One of this week’s sheep features on page 35 takes a deeper look in to the slaughter performance of lambs on Tullamore Farm.
Poor performance has been an issue for many farmers this year, and moves by factories to introduce significant price penalties for lambs killing below 16-17kg carcase weight also reflect the situation.
The experience from Tullamore Farm shows the importance of monitoring performance and using all information at hand to optimise returns when drafting lambs.
Reports indicate that slaughter performance is most variable in ram lambs, which is not surprising.
A safe bet when drafting is to factor in a possible kill-out of 42% in mid-season ram lambs, rising to 43-45% for late-born lambs or lambs finished on an intensive diet.
This number could fall back to 40% or under for strong crossbred lambs or lambs with a poor flesh cover.
This is only a guide, with significant variation between farms and also regions highlighting the value of weighing lambs pre-slaughter and monitoring performance.

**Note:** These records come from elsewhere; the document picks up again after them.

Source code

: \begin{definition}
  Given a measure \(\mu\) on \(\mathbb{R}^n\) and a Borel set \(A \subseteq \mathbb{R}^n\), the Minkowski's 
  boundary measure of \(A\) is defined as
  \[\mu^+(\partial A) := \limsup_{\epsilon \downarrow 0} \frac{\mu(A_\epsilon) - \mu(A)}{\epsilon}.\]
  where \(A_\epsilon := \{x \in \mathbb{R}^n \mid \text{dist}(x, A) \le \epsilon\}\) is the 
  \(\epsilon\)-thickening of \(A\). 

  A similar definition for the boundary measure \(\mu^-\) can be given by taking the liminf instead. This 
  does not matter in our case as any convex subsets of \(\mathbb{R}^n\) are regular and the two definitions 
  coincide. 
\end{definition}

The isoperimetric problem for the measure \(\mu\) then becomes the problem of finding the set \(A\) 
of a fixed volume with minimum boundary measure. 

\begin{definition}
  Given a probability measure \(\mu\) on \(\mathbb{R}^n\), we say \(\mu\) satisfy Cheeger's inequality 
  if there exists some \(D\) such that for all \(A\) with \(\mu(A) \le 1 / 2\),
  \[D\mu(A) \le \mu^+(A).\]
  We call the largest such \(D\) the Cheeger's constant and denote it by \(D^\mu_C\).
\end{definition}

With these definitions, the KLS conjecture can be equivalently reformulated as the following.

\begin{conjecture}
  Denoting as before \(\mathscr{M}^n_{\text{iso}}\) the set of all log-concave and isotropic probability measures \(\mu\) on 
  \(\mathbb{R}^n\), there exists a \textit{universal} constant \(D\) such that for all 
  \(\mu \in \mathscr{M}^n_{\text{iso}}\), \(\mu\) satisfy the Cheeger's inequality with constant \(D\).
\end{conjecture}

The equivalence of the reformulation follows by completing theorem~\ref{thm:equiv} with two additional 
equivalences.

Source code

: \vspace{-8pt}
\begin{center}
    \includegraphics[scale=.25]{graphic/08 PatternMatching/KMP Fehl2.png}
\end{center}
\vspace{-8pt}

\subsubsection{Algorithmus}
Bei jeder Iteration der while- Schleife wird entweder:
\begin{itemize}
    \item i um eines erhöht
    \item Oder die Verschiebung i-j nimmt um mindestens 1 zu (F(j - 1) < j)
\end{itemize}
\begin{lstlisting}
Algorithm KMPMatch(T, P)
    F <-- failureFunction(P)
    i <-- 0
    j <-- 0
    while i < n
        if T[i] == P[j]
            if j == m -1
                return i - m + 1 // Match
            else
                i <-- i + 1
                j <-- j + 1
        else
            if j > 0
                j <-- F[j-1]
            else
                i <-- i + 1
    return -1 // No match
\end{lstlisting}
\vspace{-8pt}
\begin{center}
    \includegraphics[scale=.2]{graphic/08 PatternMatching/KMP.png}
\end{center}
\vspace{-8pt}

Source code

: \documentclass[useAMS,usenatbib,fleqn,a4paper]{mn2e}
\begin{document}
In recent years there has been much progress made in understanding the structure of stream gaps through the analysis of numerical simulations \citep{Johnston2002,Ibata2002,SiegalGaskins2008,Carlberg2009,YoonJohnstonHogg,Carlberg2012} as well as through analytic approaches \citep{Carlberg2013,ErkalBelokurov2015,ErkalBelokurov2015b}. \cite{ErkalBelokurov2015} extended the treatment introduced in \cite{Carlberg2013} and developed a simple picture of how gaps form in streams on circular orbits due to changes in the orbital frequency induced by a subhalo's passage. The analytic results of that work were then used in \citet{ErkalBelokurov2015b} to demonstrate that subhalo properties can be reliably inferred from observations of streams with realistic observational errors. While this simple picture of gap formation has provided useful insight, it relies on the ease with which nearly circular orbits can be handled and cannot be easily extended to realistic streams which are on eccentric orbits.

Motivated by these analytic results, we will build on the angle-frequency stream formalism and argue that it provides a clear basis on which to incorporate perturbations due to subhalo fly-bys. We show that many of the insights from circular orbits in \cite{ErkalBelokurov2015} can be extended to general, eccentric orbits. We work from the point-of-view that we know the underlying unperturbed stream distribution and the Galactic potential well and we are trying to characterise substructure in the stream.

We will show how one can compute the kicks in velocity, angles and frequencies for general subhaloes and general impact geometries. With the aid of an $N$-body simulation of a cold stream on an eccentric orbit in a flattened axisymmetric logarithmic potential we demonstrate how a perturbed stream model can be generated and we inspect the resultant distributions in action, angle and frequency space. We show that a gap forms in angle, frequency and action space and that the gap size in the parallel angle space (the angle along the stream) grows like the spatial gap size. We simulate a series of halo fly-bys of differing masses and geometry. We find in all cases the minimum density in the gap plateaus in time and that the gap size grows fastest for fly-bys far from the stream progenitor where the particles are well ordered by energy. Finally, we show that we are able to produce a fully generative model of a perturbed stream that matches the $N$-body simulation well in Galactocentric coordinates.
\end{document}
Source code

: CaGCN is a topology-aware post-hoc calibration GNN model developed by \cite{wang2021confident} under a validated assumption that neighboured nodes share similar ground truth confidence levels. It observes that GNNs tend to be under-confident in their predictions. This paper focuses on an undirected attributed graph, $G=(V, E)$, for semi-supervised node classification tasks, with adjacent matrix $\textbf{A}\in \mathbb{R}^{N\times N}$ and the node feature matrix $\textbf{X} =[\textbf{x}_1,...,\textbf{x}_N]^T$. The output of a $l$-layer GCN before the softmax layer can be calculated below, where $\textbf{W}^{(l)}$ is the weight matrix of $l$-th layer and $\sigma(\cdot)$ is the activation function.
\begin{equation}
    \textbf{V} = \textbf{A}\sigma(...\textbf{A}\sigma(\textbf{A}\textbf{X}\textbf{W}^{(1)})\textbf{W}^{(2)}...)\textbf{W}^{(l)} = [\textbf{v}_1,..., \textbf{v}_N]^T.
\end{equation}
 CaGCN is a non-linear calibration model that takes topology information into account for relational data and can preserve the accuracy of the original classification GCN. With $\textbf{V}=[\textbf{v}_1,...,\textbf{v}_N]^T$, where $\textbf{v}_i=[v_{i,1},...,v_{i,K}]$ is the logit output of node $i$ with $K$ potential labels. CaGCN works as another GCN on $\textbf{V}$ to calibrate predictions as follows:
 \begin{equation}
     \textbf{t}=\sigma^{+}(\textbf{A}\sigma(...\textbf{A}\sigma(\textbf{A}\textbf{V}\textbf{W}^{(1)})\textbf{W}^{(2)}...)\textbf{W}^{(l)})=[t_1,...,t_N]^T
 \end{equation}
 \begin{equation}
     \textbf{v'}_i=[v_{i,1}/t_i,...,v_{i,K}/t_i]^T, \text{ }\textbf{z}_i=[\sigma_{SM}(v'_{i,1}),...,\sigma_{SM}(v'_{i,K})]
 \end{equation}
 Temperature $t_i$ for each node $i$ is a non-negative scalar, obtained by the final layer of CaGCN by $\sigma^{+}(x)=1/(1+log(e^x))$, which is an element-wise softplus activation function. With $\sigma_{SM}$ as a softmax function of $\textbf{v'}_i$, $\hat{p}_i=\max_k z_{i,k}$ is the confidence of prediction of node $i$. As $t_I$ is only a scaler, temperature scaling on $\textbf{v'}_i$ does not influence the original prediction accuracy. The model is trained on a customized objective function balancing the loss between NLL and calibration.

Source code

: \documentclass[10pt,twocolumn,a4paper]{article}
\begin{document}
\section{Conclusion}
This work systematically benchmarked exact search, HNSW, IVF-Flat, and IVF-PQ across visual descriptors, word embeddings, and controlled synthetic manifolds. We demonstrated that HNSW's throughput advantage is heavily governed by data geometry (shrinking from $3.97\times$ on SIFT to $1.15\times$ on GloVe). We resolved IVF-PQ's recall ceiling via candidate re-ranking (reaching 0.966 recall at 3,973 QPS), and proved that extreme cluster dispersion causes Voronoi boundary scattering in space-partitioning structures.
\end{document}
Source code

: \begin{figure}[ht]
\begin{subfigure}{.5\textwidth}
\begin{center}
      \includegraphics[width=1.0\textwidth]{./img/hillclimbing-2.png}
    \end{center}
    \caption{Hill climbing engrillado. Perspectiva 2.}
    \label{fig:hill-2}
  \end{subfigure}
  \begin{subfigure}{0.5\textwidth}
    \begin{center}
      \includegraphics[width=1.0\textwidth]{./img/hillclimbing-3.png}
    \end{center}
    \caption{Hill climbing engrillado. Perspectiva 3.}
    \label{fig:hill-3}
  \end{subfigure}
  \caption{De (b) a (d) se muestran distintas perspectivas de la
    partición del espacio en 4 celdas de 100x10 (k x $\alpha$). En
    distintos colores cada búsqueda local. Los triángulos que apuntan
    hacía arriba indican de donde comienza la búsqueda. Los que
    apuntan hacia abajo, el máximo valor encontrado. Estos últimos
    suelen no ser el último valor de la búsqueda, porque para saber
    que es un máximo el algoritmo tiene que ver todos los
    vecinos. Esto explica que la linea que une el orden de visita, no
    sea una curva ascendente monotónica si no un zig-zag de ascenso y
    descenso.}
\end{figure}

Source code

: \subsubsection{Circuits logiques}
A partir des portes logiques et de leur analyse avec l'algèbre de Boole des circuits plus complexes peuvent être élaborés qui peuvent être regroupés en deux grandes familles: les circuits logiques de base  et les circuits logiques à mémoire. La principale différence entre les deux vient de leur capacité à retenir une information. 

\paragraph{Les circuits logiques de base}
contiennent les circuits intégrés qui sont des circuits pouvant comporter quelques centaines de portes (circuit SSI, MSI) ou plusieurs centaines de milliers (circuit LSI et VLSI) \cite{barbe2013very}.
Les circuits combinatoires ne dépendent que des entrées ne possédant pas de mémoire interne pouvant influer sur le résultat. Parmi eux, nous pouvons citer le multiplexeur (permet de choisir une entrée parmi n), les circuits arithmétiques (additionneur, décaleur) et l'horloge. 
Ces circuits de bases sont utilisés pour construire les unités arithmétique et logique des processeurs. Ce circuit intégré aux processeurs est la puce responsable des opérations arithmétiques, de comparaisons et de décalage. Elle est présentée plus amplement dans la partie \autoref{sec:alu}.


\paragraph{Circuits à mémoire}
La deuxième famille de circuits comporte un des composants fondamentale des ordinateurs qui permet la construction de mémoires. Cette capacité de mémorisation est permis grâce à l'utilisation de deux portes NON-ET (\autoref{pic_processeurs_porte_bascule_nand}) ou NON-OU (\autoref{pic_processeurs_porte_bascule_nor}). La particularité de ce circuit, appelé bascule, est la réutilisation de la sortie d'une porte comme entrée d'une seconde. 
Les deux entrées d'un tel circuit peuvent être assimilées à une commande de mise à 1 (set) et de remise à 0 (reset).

At this stage of the year it is important that finishing plans are in place for strong ram lambs, including grazing these out of sight of ewe lambs or ewes.
Building grass covers
All areas have received sufficient rainfall at this stage. Areas worst affected by the soil moisture deficit will need to persist with the measures put in place to conserve feed supplies until the farm cover builds to a stage to get the farm back on track.
The length for which plans have to continue will be influenced by the farm’s stocking rate, demand for grass and how grass growth rates respond.
Failing to take stock and getting back to normal grazing behaviour too quickly will likely diminish any hopes of getting back on track at this point in the year.
The plan in early September should be for farms to build grass covers to a point of having about 20 days grazing ahead, with the rotation lengthening out to having about 30 days grazing ahead in early October.
It may seem early to be discussing spring grazing when so many farms are struggling with autumn grazing, but plans for the next four to six weeks should also tie in with plans for closing areas that will be required first for grazing next spring. Again, it is worth weighing up the farming system with regards to breeding and lambing dates.
A jump in grass growth rates is likely to see cobalt deficiency issues in lambs persist. This will especially be the case if heavy rainfall continues and lambs are grazing lush grass with a low dry matter content.
The characteristic signs to be aware of are lambs performing below target or failing to gain satisfactory condition despite being on a good plane of nutrition.
Visual symptoms are lambs going dry in the wool and the skin on their ears becoming scaly or scabby, with skin flaking away.
Lambs require about 1mg cobalt per day, and as sheep do not have the ability to build and store cobalt in their bodies, regular supplementation is required.
The general recommendation where drenching is to do this ideally every two weeks and at least every three weeks, while administering a bolus or feeding concentrates with satisfactory mineral inclusion rates are other options.